What lines in the following entries hold the word "runtime"? Copy each one.
· · · · ·
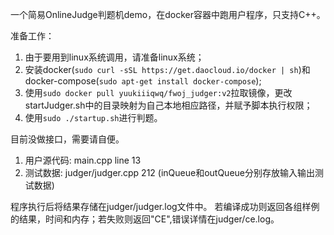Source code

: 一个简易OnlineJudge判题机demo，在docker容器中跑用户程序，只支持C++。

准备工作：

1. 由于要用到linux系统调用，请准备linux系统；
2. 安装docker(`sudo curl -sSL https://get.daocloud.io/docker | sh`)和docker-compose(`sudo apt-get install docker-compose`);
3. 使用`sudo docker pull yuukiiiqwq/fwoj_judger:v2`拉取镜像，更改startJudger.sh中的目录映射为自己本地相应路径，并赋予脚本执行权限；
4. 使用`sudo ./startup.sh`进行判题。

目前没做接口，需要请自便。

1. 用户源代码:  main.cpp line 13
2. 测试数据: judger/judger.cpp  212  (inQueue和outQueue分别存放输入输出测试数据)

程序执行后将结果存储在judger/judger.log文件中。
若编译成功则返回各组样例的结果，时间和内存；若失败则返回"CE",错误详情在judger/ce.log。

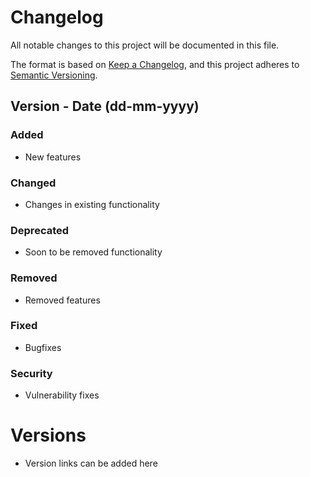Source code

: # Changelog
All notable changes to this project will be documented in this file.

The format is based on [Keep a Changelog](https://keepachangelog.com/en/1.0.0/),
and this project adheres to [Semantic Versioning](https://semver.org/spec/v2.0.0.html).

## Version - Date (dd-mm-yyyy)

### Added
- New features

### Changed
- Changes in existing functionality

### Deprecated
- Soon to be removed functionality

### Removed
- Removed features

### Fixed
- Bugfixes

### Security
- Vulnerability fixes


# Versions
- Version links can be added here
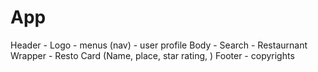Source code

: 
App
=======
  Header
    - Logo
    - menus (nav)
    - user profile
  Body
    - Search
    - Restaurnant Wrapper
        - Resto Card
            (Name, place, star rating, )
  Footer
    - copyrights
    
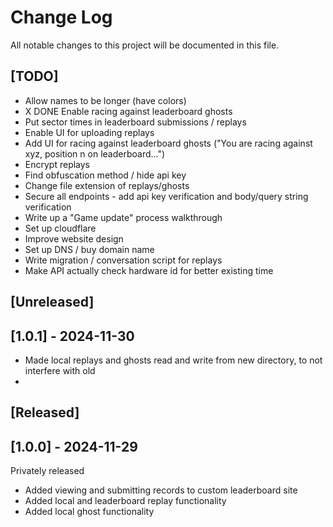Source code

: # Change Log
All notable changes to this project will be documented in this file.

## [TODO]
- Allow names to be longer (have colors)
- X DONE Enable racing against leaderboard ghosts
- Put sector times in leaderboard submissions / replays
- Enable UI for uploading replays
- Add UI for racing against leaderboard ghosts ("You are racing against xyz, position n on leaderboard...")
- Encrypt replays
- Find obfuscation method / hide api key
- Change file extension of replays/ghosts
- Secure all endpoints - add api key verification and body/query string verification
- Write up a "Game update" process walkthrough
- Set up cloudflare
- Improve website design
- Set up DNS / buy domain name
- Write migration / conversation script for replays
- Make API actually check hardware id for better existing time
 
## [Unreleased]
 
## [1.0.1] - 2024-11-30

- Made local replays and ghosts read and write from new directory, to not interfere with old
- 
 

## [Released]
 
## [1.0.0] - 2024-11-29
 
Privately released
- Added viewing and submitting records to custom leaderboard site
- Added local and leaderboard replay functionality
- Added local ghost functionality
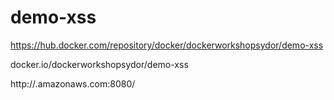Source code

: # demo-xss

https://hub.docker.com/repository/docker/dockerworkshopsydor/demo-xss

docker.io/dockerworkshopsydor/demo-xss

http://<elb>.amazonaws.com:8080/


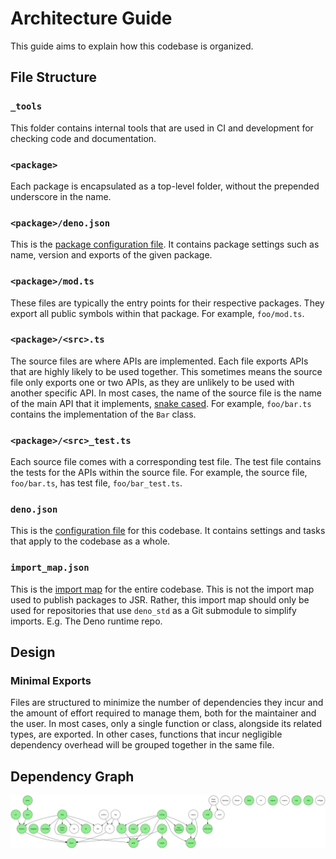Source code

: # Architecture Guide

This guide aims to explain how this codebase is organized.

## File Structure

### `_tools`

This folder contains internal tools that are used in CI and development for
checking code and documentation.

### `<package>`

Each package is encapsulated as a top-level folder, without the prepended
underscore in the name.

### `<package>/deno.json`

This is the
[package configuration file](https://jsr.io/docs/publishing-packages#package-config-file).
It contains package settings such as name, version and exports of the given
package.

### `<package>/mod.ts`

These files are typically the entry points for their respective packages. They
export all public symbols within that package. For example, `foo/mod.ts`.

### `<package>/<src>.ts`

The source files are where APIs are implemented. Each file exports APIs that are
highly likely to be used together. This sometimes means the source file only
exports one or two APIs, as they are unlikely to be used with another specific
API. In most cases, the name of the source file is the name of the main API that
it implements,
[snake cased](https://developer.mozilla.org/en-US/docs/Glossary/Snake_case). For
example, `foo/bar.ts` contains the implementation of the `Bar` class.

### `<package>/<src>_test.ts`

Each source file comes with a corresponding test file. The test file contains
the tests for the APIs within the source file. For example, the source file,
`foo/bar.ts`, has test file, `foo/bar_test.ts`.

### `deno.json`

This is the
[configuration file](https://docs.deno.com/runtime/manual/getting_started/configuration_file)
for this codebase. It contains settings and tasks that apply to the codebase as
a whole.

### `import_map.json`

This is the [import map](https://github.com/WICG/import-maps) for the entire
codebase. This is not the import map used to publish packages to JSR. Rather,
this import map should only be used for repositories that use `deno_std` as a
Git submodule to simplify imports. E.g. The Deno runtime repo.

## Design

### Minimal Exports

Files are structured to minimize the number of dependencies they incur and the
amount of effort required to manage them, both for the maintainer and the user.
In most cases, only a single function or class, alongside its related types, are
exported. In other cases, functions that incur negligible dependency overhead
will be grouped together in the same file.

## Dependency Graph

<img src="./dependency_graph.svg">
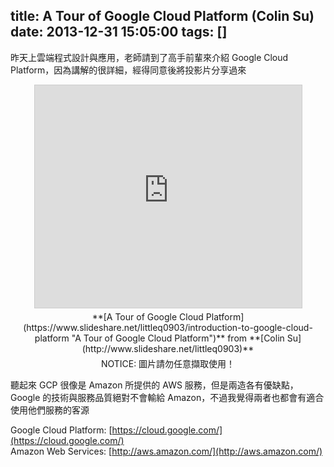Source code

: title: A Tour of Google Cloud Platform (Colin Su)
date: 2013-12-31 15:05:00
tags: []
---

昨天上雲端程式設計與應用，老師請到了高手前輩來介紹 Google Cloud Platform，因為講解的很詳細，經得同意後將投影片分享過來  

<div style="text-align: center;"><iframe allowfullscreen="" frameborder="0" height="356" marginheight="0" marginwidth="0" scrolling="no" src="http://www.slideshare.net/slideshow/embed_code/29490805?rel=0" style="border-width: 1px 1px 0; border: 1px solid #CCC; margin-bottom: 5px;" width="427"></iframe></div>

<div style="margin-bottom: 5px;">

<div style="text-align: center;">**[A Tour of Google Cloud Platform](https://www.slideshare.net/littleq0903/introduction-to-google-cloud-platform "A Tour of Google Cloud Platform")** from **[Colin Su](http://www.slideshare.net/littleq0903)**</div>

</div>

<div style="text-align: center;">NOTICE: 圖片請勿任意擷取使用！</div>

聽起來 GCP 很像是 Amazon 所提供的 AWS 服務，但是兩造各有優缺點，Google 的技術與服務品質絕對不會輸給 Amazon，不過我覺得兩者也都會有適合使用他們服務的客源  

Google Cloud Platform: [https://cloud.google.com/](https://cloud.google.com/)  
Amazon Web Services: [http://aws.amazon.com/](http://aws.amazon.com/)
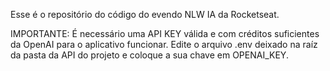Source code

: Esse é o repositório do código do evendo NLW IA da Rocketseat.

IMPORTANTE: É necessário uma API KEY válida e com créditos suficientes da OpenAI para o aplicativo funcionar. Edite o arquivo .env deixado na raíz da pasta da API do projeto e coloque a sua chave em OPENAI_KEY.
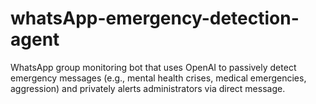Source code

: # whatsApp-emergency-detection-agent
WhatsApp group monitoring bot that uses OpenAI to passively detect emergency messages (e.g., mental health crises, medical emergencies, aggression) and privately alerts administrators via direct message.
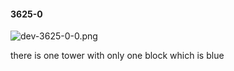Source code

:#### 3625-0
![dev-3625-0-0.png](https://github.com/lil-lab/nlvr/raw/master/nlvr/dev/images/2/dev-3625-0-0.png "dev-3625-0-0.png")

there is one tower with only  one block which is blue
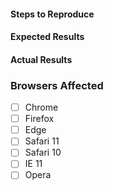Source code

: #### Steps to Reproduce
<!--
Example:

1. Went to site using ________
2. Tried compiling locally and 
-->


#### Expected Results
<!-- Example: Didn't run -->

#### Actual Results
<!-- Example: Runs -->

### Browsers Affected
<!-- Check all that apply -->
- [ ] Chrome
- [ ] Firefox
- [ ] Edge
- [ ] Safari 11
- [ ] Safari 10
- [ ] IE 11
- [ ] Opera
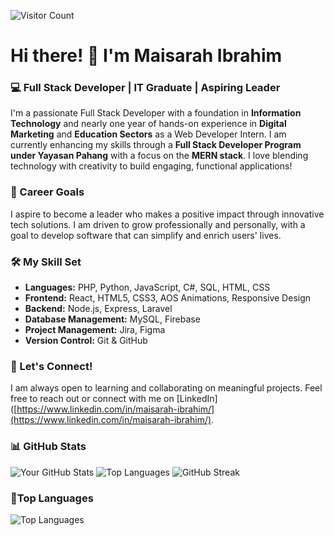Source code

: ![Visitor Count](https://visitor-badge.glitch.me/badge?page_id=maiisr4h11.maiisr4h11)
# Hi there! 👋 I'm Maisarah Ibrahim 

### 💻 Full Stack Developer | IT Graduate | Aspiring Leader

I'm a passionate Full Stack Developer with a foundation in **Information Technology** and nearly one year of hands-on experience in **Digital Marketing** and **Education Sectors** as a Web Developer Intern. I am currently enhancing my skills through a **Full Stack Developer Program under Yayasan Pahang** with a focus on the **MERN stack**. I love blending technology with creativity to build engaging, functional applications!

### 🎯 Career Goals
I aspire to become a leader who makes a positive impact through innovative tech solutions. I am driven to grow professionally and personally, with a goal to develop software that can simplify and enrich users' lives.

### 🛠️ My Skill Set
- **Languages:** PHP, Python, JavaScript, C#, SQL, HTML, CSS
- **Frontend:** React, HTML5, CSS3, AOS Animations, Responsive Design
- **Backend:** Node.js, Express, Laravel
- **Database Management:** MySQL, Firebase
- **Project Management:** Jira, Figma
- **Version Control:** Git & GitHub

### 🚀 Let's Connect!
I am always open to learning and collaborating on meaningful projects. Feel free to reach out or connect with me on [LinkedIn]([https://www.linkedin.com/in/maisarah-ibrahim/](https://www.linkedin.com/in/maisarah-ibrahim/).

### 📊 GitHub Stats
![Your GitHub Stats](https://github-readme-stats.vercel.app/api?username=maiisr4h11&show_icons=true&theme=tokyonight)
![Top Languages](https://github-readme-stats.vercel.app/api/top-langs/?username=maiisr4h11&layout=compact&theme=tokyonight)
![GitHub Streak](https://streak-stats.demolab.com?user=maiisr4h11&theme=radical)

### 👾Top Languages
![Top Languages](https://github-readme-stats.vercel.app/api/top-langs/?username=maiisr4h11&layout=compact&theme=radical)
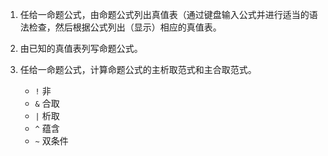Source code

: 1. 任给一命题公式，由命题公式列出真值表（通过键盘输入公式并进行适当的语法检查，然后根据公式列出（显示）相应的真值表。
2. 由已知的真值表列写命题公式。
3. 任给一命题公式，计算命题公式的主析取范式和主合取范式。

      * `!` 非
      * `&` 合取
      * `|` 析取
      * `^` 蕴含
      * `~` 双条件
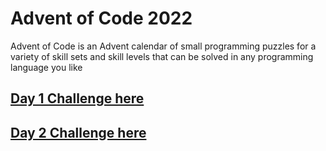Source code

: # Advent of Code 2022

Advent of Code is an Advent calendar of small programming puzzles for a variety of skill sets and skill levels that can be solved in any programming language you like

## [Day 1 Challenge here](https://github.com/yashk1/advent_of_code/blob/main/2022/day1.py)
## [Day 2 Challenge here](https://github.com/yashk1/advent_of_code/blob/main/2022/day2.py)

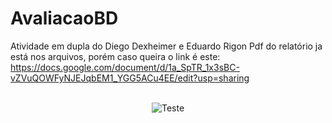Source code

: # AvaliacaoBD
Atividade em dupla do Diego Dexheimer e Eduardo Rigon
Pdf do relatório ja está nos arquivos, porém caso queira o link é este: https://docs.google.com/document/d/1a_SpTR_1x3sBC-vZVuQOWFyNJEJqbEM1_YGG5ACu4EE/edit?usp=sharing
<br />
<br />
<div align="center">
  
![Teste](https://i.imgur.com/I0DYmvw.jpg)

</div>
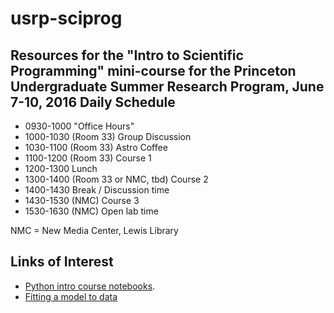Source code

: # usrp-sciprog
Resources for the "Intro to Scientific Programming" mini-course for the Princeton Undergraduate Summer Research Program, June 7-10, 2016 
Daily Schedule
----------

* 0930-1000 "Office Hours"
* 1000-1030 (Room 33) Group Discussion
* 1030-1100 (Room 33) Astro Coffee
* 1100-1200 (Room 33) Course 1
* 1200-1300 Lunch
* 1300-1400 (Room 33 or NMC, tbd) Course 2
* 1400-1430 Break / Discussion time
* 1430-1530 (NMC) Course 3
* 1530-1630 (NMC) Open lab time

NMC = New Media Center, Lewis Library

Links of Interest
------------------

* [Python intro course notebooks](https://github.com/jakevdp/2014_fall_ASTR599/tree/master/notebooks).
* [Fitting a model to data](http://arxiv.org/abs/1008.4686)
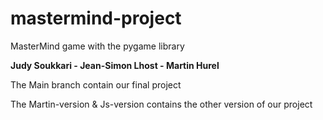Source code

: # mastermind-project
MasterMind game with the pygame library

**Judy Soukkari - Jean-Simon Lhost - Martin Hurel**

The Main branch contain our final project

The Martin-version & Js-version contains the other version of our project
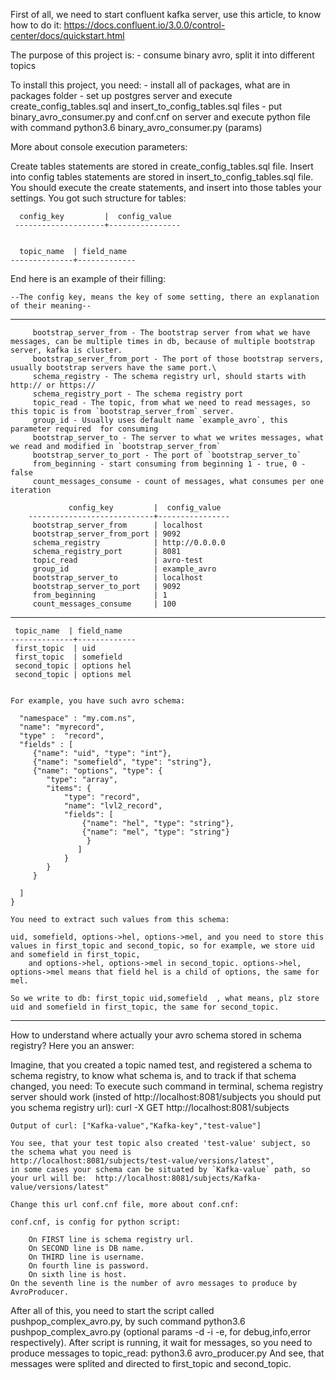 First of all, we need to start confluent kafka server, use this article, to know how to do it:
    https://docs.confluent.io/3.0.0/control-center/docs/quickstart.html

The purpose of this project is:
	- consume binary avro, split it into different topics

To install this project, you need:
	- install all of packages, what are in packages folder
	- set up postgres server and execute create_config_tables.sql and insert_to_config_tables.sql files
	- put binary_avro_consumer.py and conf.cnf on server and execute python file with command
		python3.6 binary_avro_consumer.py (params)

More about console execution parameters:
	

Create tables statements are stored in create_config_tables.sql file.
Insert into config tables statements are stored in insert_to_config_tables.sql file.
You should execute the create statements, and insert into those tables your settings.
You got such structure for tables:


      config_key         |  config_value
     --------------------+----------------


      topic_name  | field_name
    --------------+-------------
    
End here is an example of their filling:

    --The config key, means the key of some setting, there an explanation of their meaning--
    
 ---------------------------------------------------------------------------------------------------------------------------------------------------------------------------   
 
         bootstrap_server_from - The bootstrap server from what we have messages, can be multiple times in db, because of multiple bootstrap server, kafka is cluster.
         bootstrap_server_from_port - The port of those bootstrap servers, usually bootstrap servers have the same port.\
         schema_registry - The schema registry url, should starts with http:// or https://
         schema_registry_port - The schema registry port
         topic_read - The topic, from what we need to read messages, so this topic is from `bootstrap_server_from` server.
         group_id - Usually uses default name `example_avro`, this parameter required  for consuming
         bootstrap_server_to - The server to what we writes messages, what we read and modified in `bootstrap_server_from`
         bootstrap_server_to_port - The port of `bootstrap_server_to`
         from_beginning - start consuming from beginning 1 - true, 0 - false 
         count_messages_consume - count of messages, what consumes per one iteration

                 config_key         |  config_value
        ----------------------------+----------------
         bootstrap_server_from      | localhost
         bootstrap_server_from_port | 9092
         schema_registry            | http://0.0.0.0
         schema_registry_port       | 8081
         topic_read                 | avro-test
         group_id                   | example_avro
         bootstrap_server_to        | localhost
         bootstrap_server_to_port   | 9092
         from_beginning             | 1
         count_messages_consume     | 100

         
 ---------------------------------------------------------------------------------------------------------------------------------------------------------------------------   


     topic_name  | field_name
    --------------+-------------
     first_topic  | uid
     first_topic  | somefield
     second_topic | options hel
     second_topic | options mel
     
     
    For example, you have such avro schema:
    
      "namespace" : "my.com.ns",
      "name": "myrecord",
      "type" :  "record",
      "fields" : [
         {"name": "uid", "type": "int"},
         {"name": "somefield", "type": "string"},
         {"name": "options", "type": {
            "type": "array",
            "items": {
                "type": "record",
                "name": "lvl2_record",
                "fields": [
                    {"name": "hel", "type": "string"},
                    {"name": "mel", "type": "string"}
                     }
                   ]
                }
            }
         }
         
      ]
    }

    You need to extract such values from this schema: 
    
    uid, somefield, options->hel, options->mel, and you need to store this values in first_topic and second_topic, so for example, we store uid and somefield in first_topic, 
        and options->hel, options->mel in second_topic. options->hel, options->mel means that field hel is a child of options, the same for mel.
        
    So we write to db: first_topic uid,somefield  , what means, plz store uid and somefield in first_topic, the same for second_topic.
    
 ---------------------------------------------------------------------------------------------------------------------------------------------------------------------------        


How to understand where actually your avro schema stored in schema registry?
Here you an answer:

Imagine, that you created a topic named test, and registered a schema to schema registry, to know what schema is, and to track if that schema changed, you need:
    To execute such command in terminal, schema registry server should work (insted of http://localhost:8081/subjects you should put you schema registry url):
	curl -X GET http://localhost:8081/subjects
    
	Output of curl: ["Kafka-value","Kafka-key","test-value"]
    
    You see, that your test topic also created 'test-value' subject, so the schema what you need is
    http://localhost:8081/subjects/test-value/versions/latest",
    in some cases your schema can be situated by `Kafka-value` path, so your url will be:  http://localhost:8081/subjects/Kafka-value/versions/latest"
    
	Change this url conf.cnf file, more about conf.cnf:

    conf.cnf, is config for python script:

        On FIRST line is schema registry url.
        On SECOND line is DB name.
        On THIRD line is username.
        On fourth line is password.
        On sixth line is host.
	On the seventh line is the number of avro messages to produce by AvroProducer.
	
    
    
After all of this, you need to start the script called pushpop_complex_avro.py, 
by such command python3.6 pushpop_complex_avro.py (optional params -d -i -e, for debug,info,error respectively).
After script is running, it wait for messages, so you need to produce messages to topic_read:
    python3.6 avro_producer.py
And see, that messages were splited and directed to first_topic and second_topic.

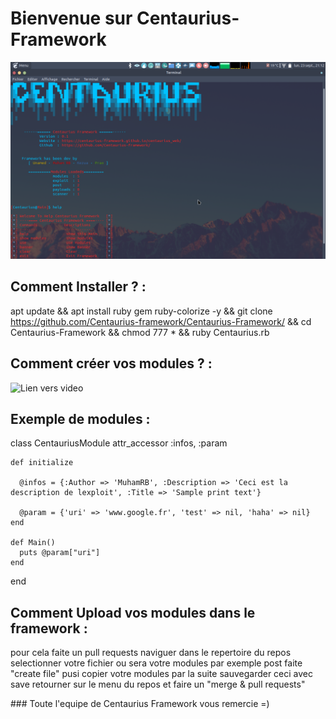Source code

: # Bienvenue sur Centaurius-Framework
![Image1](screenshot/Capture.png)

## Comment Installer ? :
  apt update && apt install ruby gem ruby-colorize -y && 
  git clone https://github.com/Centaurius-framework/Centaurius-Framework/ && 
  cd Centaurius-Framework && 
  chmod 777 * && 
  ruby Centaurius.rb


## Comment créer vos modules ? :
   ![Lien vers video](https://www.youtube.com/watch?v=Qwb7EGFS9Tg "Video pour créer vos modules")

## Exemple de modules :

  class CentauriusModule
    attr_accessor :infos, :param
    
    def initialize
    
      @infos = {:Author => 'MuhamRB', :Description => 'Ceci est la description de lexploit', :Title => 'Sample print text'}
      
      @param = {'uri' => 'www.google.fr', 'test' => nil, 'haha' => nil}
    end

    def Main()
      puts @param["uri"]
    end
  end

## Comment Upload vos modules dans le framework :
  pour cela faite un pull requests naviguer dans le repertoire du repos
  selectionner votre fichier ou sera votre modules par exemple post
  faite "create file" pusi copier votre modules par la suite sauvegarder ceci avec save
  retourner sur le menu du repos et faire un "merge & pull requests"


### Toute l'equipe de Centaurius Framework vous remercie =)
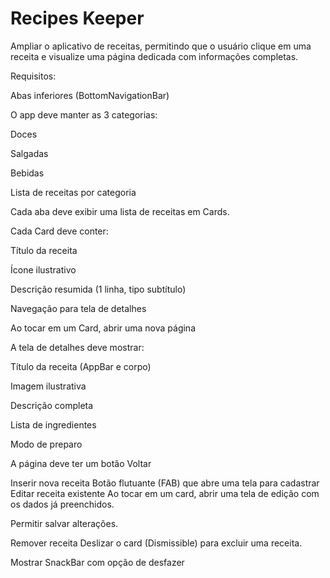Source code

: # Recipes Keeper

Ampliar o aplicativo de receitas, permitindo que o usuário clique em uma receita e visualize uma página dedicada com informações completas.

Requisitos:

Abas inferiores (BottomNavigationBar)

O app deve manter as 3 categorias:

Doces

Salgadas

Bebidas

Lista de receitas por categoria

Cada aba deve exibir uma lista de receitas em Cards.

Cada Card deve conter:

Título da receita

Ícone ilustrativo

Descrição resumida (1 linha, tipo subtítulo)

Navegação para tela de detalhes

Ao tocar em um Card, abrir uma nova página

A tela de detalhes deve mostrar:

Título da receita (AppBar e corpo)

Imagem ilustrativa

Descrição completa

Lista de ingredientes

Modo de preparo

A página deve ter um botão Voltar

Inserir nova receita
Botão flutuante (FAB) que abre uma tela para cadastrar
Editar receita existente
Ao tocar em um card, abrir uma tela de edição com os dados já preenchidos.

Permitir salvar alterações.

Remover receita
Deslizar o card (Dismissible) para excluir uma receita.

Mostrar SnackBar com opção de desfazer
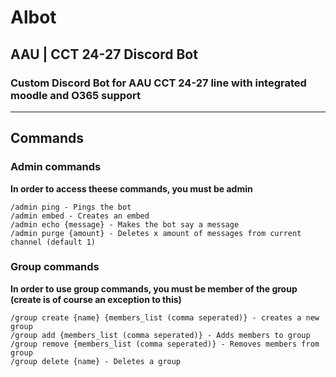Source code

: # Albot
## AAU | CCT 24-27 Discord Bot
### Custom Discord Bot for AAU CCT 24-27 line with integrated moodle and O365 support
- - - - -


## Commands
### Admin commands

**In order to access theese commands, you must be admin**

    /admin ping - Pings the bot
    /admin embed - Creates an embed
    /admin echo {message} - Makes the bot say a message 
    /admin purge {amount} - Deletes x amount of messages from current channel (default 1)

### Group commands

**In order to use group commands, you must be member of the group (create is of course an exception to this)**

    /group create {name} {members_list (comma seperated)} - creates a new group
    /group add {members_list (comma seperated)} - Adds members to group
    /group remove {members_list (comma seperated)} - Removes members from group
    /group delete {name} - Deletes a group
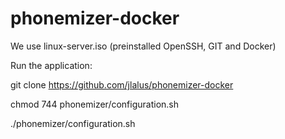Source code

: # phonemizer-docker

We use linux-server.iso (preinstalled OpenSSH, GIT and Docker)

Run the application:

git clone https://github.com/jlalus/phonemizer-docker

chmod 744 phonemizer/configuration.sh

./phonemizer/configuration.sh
· · · · ·
*Answer*:
[configuration file](https://docs.deno.com/runtime/manual/getting_started/configuration_file)
Git submodule to simplify imports. E.g. The Deno runtime repo.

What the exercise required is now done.